▶ Your goal: Of all the lines in the material, how many carry the string "Backgrounds"? Respond with the number by itself.

▶ Records to process:

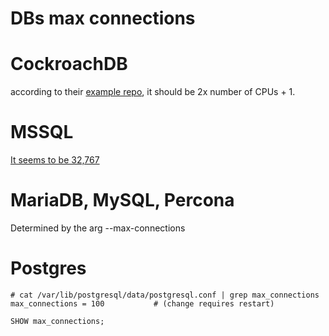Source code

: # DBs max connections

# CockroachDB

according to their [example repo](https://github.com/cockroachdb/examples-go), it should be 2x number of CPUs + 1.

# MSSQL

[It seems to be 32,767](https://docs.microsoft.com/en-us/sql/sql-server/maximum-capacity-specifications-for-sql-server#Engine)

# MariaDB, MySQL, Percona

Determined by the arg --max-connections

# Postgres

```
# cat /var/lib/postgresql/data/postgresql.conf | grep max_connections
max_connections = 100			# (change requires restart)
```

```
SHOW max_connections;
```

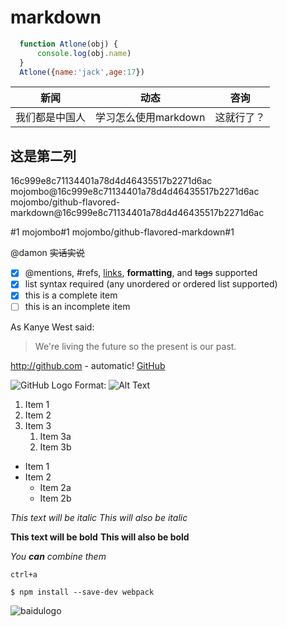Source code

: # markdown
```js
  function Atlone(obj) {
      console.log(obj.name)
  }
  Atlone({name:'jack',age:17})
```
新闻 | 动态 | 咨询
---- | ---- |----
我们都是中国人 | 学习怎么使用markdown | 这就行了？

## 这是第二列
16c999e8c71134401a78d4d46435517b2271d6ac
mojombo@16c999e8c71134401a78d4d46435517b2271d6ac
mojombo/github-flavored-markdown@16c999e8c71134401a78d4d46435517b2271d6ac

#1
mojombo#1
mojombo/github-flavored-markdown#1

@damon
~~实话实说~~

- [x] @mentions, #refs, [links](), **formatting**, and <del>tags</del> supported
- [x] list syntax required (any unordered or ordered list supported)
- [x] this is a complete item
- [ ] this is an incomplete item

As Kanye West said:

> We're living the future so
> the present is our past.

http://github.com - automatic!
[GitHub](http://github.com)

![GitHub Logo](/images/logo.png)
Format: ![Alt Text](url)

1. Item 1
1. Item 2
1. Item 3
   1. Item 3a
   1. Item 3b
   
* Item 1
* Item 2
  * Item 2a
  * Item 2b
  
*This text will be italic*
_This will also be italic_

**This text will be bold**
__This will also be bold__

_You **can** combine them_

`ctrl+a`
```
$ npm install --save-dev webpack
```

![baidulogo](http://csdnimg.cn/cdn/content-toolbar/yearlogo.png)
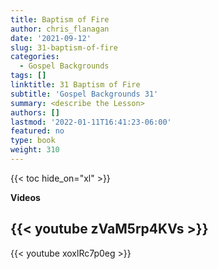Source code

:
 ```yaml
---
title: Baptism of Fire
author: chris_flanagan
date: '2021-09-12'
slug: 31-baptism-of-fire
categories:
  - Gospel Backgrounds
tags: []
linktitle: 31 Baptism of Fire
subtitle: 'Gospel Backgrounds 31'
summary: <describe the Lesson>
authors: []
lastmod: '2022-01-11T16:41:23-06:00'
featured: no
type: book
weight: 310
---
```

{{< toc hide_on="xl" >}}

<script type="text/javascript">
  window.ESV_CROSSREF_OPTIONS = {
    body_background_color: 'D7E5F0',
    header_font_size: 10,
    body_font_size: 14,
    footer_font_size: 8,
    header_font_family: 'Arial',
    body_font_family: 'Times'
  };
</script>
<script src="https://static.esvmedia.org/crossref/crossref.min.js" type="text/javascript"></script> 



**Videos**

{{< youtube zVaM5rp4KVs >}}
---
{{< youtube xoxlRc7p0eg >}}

==

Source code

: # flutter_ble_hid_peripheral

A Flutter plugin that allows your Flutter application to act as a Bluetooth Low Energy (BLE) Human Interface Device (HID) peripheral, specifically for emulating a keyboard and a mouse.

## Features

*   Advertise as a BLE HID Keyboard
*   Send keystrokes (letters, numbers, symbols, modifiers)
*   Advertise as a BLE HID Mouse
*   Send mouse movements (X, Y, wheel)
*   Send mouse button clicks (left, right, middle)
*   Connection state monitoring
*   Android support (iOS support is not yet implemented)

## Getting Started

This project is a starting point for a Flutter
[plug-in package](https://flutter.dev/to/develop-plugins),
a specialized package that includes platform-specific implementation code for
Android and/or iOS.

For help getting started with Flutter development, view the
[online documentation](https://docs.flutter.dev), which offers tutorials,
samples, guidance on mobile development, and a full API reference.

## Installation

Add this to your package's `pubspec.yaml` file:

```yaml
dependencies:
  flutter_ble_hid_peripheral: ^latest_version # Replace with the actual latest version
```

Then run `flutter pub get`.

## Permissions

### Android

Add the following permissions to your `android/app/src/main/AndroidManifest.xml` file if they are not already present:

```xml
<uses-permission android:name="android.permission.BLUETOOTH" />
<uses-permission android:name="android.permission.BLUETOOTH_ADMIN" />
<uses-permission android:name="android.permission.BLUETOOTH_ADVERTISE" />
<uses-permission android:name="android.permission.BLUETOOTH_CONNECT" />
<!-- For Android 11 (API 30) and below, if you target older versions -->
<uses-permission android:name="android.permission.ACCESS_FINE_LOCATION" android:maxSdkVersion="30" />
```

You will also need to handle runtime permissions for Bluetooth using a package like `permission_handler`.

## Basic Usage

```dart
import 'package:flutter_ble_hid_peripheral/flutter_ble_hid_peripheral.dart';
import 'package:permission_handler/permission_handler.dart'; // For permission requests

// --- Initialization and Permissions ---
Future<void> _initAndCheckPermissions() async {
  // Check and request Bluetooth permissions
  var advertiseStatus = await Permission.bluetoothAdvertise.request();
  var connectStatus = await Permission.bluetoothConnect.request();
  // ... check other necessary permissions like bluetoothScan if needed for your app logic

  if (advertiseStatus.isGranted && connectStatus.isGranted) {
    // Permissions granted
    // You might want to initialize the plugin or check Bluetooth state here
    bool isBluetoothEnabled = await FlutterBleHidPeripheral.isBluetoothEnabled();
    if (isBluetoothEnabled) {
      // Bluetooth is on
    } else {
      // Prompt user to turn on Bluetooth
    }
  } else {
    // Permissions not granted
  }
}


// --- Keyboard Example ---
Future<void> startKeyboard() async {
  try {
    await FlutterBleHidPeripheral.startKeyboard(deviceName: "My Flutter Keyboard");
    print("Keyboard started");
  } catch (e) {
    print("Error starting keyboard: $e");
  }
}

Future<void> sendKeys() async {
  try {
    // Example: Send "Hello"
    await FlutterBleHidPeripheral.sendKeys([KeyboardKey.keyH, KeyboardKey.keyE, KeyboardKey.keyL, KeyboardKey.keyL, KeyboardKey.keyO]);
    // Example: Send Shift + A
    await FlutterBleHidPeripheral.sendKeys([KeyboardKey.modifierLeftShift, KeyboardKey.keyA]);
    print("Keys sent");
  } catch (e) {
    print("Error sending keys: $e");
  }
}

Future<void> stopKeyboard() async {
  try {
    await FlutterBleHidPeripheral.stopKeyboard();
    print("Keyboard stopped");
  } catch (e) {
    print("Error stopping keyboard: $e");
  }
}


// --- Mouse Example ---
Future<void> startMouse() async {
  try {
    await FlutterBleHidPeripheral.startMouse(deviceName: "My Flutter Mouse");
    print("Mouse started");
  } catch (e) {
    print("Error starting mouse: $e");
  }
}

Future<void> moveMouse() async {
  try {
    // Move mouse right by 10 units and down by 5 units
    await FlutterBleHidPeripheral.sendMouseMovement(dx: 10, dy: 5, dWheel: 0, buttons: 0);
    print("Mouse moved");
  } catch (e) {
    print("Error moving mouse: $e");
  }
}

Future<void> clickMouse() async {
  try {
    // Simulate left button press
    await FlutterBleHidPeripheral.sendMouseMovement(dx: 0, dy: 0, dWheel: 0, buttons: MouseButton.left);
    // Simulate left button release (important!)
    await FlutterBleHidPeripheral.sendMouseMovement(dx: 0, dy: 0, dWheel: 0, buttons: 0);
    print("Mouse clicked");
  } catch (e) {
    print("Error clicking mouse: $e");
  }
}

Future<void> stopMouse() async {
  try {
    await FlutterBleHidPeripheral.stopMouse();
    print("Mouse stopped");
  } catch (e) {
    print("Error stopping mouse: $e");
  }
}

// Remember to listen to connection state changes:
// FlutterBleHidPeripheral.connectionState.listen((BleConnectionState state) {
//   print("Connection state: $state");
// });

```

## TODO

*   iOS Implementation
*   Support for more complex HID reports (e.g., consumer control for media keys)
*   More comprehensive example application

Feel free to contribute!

▶ Solution to this problem: 2